• _DATA FOR THIS TASK_

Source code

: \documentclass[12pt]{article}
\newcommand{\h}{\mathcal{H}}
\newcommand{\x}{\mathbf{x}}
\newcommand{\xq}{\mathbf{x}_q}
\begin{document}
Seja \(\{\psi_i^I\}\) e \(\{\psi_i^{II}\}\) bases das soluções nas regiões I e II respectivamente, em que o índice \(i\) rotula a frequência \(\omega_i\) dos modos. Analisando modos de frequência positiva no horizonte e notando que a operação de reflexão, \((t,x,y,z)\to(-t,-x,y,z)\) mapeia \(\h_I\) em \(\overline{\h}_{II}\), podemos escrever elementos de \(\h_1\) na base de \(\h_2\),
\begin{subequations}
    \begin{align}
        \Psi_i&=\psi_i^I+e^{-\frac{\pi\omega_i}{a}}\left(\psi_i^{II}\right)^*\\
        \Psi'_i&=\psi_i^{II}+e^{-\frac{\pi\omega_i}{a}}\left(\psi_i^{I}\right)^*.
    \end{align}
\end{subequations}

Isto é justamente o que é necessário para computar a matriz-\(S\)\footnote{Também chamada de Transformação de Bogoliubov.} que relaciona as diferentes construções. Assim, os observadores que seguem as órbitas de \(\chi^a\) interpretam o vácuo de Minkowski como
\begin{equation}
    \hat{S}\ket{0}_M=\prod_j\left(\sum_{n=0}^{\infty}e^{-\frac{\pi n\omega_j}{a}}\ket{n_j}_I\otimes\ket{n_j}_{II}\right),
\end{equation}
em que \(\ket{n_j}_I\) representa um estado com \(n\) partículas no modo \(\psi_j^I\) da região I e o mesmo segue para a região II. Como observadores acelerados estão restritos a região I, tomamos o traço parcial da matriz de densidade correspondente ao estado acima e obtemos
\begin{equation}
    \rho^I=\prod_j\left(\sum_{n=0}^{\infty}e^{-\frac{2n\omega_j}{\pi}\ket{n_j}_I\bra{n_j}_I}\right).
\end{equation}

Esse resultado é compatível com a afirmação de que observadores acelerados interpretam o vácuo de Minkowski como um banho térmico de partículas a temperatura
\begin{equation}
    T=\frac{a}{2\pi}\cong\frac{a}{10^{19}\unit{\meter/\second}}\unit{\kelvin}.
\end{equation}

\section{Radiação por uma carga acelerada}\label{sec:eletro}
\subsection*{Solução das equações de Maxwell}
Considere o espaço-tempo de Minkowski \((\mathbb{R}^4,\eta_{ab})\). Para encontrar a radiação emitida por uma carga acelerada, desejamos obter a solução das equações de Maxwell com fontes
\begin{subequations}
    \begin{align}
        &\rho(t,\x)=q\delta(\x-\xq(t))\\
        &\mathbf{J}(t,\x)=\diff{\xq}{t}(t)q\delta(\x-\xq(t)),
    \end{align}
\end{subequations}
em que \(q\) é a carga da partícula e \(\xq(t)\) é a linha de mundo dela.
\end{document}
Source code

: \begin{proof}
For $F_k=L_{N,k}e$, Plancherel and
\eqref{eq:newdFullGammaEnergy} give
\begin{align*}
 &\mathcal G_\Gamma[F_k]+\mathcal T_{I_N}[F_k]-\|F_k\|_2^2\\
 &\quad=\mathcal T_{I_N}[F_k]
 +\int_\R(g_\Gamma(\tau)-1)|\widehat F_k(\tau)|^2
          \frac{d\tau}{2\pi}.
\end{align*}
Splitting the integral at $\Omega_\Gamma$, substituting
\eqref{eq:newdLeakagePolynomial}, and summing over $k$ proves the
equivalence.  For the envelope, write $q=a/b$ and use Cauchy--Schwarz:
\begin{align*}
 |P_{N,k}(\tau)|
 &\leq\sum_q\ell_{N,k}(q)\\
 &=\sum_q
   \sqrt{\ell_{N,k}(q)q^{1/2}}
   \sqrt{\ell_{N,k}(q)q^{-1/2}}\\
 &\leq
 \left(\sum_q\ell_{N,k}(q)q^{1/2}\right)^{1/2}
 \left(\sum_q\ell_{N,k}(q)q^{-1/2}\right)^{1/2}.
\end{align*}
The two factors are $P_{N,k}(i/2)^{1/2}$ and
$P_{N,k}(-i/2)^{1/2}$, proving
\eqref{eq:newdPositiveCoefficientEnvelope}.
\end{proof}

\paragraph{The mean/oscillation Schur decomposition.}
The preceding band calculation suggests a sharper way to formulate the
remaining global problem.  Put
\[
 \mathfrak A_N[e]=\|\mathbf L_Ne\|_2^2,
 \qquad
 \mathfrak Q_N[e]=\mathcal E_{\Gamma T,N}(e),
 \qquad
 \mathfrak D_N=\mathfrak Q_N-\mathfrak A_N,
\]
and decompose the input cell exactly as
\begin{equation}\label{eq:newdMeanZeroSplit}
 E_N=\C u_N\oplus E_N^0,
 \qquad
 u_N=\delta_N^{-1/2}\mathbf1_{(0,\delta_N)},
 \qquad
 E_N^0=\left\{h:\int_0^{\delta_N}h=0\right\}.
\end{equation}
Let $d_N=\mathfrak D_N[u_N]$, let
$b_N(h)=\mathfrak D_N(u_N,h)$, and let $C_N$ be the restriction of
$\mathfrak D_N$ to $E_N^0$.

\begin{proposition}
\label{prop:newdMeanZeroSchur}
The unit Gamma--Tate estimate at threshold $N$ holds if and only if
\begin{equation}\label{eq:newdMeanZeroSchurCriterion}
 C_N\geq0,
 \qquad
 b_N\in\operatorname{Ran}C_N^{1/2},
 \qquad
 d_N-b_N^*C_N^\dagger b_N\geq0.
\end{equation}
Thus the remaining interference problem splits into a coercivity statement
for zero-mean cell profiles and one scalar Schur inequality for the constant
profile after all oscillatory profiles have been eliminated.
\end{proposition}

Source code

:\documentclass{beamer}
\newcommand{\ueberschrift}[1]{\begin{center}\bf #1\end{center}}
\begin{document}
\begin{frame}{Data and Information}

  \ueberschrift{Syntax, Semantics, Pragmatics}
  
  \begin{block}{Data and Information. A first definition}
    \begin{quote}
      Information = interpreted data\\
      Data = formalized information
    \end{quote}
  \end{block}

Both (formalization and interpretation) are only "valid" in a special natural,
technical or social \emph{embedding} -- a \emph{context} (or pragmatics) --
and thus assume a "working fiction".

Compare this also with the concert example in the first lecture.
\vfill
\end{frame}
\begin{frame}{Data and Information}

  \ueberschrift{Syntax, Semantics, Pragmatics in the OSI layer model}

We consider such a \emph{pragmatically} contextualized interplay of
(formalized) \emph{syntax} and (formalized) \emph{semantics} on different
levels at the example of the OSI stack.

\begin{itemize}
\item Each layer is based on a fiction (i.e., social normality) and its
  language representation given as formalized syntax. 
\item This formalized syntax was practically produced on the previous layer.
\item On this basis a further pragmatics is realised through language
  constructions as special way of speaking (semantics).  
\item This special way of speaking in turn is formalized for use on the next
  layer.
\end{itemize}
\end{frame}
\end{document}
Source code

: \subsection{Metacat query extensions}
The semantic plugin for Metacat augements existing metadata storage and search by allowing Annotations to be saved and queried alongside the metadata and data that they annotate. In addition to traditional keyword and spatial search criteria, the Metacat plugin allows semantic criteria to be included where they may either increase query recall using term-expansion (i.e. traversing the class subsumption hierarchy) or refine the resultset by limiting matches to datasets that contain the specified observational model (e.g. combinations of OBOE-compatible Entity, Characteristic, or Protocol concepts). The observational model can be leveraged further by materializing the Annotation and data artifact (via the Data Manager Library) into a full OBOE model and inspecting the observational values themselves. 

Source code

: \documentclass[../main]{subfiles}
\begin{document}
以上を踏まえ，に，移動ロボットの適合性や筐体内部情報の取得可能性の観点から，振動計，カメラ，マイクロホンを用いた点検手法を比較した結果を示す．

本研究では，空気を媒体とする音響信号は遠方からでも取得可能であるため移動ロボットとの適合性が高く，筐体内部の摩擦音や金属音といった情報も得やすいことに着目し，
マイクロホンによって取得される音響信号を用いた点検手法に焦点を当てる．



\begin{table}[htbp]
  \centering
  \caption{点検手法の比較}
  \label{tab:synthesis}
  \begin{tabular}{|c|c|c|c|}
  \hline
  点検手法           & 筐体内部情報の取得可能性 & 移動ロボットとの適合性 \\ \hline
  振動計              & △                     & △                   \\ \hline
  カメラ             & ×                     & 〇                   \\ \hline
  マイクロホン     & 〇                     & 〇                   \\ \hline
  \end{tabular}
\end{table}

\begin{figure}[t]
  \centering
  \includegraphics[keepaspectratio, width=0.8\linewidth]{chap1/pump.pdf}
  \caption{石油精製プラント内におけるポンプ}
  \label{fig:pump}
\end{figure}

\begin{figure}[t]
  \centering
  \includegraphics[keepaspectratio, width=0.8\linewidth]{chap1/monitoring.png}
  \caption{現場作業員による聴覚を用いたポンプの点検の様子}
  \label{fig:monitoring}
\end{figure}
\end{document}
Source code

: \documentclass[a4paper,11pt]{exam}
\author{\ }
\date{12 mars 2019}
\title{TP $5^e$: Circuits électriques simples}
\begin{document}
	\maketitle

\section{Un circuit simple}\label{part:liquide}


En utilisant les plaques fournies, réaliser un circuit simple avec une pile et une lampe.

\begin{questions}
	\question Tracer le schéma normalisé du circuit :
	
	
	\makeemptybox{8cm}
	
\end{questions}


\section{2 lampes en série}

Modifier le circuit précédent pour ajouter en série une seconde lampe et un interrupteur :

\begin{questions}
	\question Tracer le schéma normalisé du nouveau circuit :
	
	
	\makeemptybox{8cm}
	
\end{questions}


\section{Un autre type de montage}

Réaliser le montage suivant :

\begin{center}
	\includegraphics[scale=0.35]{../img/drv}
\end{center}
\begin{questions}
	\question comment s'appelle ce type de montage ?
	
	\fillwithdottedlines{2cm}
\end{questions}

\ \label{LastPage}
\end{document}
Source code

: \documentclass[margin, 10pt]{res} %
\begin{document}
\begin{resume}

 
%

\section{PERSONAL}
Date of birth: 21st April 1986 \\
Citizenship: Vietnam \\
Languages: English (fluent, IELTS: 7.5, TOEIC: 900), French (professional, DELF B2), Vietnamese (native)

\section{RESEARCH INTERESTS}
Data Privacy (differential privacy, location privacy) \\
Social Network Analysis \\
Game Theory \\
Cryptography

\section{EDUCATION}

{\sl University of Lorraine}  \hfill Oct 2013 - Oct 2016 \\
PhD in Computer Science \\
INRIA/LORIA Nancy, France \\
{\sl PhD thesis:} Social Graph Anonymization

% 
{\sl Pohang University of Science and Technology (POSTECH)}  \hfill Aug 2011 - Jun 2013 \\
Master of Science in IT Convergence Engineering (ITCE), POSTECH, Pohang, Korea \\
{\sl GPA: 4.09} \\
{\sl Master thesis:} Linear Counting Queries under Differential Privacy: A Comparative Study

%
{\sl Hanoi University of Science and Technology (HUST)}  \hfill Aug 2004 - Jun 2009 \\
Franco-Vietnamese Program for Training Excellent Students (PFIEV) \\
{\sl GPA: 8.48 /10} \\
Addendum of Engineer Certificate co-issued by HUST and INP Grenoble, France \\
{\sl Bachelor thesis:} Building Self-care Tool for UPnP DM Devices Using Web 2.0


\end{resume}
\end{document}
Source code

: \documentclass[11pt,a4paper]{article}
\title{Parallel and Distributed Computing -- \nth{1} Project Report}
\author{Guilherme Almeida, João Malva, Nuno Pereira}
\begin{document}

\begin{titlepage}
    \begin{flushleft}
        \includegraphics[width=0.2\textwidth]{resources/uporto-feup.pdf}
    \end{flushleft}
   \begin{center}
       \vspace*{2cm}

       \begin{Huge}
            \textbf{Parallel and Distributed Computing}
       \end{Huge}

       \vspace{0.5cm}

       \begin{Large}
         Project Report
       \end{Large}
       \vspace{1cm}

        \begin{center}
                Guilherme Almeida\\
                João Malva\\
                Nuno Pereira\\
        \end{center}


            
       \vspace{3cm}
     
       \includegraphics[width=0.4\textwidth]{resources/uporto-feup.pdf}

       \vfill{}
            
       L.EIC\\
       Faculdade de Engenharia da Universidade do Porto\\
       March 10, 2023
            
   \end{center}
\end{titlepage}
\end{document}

• _GOAL OF THE EXERCISE_
Output exactly one stretch of the listing: from the line containing "and thus assume" through the line containing "We consider such", both end lines included.

• _RESPONSE_
and thus assume a "working fiction".

Compare this also with the concert example in the first lecture.
\vfill
\end{frame}
\begin{frame}{Data and Information}

  \ueberschrift{Syntax, Semantics, Pragmatics in the OSI layer model}

We consider such a \emph{pragmatically} contextualized interplay of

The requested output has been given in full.